Und je empfindlicher du bist, umso mehr erwartest du.
Wenn die blöden Leute nicht zu toller Kunst kommen wollen, dann muss die tolle Kunst eben zu den blöden Leuten kommen, bis die Polizei den Stecker zieht.
Zunächst erstmal: Spannungen aushalten. Herunterfahren. Gemütliche Wüste. Weicher Knick. Drogen. Extreme Gegenwart ersetzt das Ichgefühl.
*
Wäre es für einen Versager wie mich nicht toll, würde er sich mit allen anderen Versagern des Landes zusammentun können? Ein Lebens in einer vernetzten, solidarischen Welt, wo jeder jeden kennenlernen kann (strukturierte, filterbare Datenbanken, in denen alle Menschen sich mit ihren Eigenschaften eintragen können, um Menschen mit bestimmten Eigenschaften zu finden,
(Auch schwer vermittelbare Heuschrecken und Leguane und Vogelspinnen finden ein gemütliches Zuhause.
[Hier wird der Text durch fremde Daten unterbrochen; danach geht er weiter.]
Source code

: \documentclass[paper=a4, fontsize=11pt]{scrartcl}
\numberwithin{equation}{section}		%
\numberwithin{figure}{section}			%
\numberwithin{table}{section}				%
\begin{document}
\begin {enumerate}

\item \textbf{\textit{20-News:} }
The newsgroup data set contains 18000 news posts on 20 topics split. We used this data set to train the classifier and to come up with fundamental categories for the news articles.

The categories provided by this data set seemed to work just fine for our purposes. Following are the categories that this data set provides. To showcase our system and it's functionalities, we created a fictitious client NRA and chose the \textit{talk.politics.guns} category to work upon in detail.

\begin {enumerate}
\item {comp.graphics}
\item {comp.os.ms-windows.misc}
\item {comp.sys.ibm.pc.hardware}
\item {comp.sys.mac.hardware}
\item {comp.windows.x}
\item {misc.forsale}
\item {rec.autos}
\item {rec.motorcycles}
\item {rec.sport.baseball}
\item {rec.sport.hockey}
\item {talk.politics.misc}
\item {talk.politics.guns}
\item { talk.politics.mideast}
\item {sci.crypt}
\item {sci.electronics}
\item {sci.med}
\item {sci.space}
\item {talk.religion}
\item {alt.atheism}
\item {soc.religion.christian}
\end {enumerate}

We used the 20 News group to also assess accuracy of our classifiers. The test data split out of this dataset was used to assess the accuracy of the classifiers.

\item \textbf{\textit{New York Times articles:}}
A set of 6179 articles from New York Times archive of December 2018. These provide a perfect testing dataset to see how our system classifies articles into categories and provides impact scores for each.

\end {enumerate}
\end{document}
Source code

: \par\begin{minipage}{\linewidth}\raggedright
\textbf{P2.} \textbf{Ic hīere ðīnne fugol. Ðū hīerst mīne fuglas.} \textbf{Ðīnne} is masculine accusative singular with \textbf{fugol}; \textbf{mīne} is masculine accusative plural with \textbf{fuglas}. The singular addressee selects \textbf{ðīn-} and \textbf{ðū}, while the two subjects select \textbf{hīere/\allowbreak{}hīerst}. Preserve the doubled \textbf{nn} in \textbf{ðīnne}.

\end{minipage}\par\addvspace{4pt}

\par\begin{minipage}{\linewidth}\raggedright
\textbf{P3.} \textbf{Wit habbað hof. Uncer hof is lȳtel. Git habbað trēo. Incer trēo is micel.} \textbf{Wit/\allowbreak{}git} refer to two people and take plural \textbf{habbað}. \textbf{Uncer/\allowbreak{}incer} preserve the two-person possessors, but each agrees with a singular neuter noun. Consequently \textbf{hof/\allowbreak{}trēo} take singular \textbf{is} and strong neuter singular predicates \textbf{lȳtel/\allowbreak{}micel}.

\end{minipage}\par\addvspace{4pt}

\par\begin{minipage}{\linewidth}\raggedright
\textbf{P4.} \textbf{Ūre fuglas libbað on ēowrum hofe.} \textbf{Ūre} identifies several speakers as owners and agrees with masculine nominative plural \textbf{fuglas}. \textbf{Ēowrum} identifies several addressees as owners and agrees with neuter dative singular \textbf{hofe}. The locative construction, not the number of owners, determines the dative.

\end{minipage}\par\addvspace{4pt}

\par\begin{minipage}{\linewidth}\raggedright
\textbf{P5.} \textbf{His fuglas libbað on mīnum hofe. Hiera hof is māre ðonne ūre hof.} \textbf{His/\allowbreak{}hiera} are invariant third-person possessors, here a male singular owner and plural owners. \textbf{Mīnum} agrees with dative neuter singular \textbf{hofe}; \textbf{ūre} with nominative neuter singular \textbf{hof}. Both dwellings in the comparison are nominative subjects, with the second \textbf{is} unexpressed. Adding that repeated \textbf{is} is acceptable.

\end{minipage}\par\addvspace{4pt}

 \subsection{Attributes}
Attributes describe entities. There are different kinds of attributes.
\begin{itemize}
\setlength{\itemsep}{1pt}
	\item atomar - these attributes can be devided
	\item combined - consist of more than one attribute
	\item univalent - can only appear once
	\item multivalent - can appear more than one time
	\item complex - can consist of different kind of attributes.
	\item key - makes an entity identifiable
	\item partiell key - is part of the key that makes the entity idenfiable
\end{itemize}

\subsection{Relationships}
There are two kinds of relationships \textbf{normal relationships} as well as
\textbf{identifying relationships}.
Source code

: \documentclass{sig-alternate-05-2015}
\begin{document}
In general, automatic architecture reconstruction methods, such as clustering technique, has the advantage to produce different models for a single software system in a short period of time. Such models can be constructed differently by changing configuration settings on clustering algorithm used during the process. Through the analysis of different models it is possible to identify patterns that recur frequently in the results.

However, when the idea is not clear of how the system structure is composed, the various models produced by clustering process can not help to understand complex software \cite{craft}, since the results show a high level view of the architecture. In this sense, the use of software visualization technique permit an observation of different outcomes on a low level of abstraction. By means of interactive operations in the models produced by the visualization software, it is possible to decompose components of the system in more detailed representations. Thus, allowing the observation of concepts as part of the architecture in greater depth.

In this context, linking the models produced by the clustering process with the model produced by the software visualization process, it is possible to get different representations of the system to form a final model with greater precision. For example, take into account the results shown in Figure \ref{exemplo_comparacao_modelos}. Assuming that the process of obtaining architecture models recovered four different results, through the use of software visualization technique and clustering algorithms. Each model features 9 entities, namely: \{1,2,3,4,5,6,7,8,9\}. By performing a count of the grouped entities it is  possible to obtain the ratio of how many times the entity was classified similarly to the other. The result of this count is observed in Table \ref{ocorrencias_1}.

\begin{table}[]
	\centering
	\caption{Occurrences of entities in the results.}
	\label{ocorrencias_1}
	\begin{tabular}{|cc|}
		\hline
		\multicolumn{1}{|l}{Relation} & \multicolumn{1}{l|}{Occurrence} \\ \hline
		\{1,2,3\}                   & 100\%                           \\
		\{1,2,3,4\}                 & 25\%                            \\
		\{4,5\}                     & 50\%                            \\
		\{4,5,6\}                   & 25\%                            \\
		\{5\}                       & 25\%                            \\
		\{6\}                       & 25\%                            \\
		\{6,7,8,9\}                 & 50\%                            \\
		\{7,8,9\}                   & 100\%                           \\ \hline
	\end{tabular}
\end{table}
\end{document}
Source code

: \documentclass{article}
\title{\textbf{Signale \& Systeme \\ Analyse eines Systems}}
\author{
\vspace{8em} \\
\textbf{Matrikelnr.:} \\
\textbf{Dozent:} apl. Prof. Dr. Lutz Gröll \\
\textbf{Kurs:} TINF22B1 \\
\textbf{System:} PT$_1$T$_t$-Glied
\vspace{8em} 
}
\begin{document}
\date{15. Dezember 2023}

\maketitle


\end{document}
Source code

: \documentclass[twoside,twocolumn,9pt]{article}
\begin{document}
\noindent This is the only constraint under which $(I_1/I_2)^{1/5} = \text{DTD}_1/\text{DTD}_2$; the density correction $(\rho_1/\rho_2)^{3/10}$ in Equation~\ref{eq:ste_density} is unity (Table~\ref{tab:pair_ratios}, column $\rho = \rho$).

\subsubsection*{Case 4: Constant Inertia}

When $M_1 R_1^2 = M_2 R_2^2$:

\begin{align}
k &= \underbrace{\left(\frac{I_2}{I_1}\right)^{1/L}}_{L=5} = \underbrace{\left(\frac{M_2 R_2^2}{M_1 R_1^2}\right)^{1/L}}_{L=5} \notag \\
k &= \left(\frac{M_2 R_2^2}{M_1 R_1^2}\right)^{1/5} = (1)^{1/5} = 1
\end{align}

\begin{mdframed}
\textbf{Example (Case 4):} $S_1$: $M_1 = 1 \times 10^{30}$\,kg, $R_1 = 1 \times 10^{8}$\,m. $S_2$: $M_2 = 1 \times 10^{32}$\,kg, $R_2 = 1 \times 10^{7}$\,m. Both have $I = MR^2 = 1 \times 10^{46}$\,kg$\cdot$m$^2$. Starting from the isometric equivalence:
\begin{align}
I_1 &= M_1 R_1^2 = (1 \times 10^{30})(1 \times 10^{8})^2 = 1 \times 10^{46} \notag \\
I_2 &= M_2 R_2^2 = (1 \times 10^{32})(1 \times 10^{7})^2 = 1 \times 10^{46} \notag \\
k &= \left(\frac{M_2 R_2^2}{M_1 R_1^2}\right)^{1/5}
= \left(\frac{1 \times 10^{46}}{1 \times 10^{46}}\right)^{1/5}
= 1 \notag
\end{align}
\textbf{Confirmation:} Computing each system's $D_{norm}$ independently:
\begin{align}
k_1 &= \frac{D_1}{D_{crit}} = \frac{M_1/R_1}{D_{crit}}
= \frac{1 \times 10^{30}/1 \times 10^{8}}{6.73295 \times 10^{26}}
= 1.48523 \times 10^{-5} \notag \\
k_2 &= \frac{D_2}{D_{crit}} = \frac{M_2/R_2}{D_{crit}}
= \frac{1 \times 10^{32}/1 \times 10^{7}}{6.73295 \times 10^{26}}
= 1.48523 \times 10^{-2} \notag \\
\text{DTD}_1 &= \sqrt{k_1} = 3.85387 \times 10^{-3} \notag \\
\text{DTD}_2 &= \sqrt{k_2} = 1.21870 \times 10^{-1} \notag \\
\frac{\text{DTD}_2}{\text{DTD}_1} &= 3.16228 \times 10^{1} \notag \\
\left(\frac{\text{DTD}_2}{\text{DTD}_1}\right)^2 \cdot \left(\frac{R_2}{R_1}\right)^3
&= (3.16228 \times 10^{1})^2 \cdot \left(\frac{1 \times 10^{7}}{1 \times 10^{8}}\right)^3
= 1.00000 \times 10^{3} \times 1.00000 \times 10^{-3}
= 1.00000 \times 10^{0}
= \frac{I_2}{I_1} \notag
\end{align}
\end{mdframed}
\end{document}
In Mexiko gibt es Ameisenstaaten, die verspeisen innerhalb weniger Stunden einen Menschen. Eine bei der Drogenmafia beliebte Hinrichtungsmethode ist es, einen lebenden Menschen in ein Grab zu werfen und einen hungrigen Ameisenstaat hinterher. Soweit darf es natürlich niemals kommen!)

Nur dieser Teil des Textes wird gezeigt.